As for adequate representation, the court rejected Defendants position regarding the class representative’s knowledge, holding that “it is unrealistic to require a class action representative to have an in-depth grasp of the legal theories of recovery behind his or her claim.”

Having established the 23(a) criteria, the court moved on to 23(b)(3). You get the picture though, this isn’t going to take long. Defendants raised “a truth [on] the market defense” but Judge Droney rejected this too, saying “this defense — that this information was available to all purchasers prior to the secondary offering — will be against the entire class, and not the individual purchasers.” The court also held that “questions of whether the information was disseminated and available prior to the secondary offering, and what weight to give to that information, are factual questions that go to the merits of the plaintiffs’ claims, and therefore are inappropriate to address at this stage of the proceedings.”

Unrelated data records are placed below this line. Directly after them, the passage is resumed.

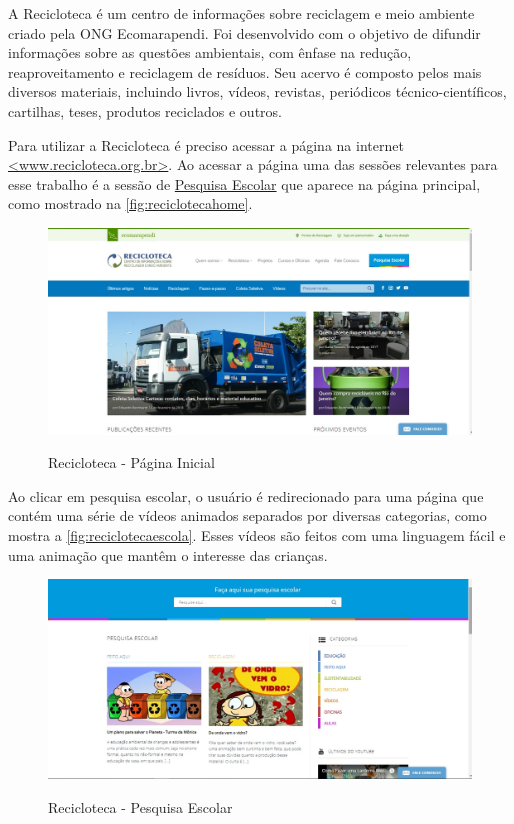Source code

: \documentclass[
	12pt,				%
	openany,			%
	twoside,			%
	a4paper,			%
	english,			%
	french,				%
	spanish,			%
	brazil				%
	]{abntex2}
\begin{document}
A Recicloteca é um centro de informações sobre reciclagem e meio ambiente criado pela ONG Ecomarapendi. Foi desenvolvido com o objetivo de difundir informações sobre as questões ambientais, com ênfase na redução, reaproveitamento e reciclagem de resíduos. Seu acervo é composto pelos mais diversos materiais, incluindo livros, vídeos, revistas, periódicos técnico-científicos, cartilhas, teses, produtos reciclados e outros.

Para utilizar a Recicloteca é preciso acessar a página na internet \href{http://www.recicloteca.org.br/}{<www.recicloteca.org.br>}. Ao acessar a página uma das sessões relevantes para esse trabalho é a sessão de \href{http://www.recicloteca.org.br/pesquisa/}{Pesquisa Escolar} que aparece na página principal, como mostrado na \autoref{fig:reciclotecahome}.

\begin{figure}[h]
\centering
   \caption{Recicloteca - Página Inicial}
   \includegraphics[scale=0.40]{media/reciclotecahome.jpg}
     \label{fig:reciclotecahome}
\end{figure}

Ao clicar em pesquisa escolar, o usuário é redirecionado para uma página que contém uma série de vídeos animados separados por diversas categorias, como mostra a \autoref{fig:reciclotecaescola}. Esses vídeos são feitos com uma linguagem fácil e uma animação que mantêm o interesse das crianças.

\begin{figure}[h]
\centering
   \caption{Recicloteca - Pesquisa Escolar}
   \includegraphics[scale=0.40]{media/reciclotecaescola.jpg}
     \label{fig:reciclotecaescola}
\end{figure}
\end{document}
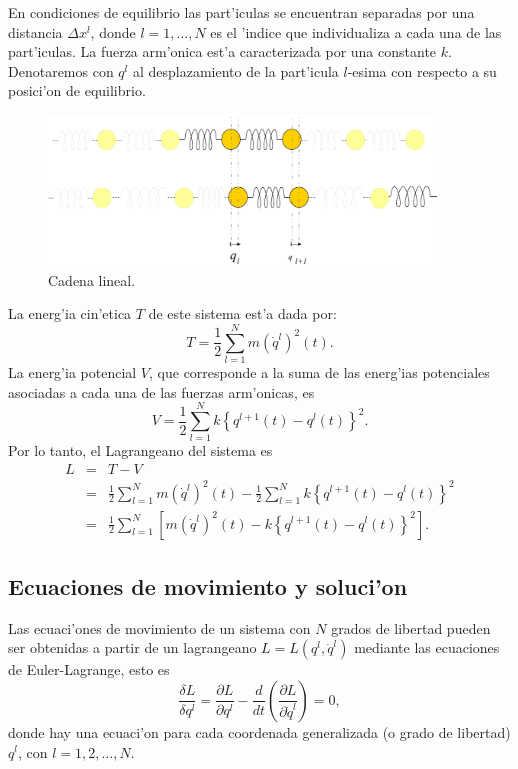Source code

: En condiciones de equilibrio las part'iculas se encuentran separadas por una
distancia $\Delta x^{l}$, donde $l=1,\dots, N$ es el 'indice que individualiza a
cada una de las part'iculas. La fuerza arm'onica est'a caracterizada por una
constante $k$. Denotaremos con $q^{l}$ al desplazamiento de la part'icula
$l$-esima con respecto a su posici'on de equilibrio.
\begin{figure}
	\includegraphics[height=4cm]{figs/fig-cadena.pdf}
	\caption{Cadena lineal.}
	\label{fig:cadena}
\end{figure}
La energ'ia cin'etica $T$ de este sistema est'a dada por:
\begin{equation}
T=\frac{1}{2}\sum_{l=1}^{N}m(\dot{q}^{l})^{2}(t).
\end{equation}
La energ'ia potencial $V$, que corresponde a la suma de las energ'ias
potenciales asociadas a cada una de las fuerzas arm'onicas, es
\begin{equation}
V=\frac{1}{2}\sum_{l=1}^{N}k\left\{ q^{l+1}(t) -q^{l}\left(
t\right) \right\} ^{2}.
\end{equation}
Por lo tanto, el Lagrangeano del sistema es
\begin{eqnarray}
L & = &T-V\\
& = &\frac{1}{2}\sum_{l=1}^{N}m(\dot{q}^{l})^{2}(t) -\frac{1}{2}
\sum_{l=1}^{N}k\left\{ q^{l+1}(t) -q^{l}(t)
\right\} ^{2}\\
& = &\frac{1}{2}\sum_{l=1}^{N}\left[ m(\dot{q}^{l})^{2}(t)
-k\left\{ q^{l+1}(t) -q^{l}(t) \right\}
^{2}\right].
\label{CLC}
\end{eqnarray}

\subsection{Ecuaciones de movimiento y soluci'on}
Las ecuaci'ones de movimiento de un sistema con $N$ grados de libertad pueden
ser obtenidas a partir de un lagrangeano $L=L\left(
q^{l},\dot{q}^{l}\right) $ mediante las ecuaciones de
Euler-Lagrange, esto es
\begin{equation}
\frac{\delta L}{\delta q^l}=\frac{\partial L}{\partial q^{l}}-\frac{d}{dt}\left(
\frac{\partial L}{\partial\dot{q}^{l}}\right) =0\label{EcMov1},
\end{equation}
donde hay una ecuaci'on para cada coordenada generalizada (o grado de libertad)
$q^{l}$, con $l=1,2,\dots,N$.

The court finished things off by certifying the class, noting that “there is only one principal issue in this case — whether the defendants made proper disclosures in conjunction with the secondary public offering, the Court finds that a class action is superior to other available methods for the fair and efficient adjudication of this controversy.”

You can read the decision at 228 F.R.D. 102.

Nugget: “Given the complexities of a securities litigation case, the interest of individual stockholders in controlling the prosecution of separate actions is low.”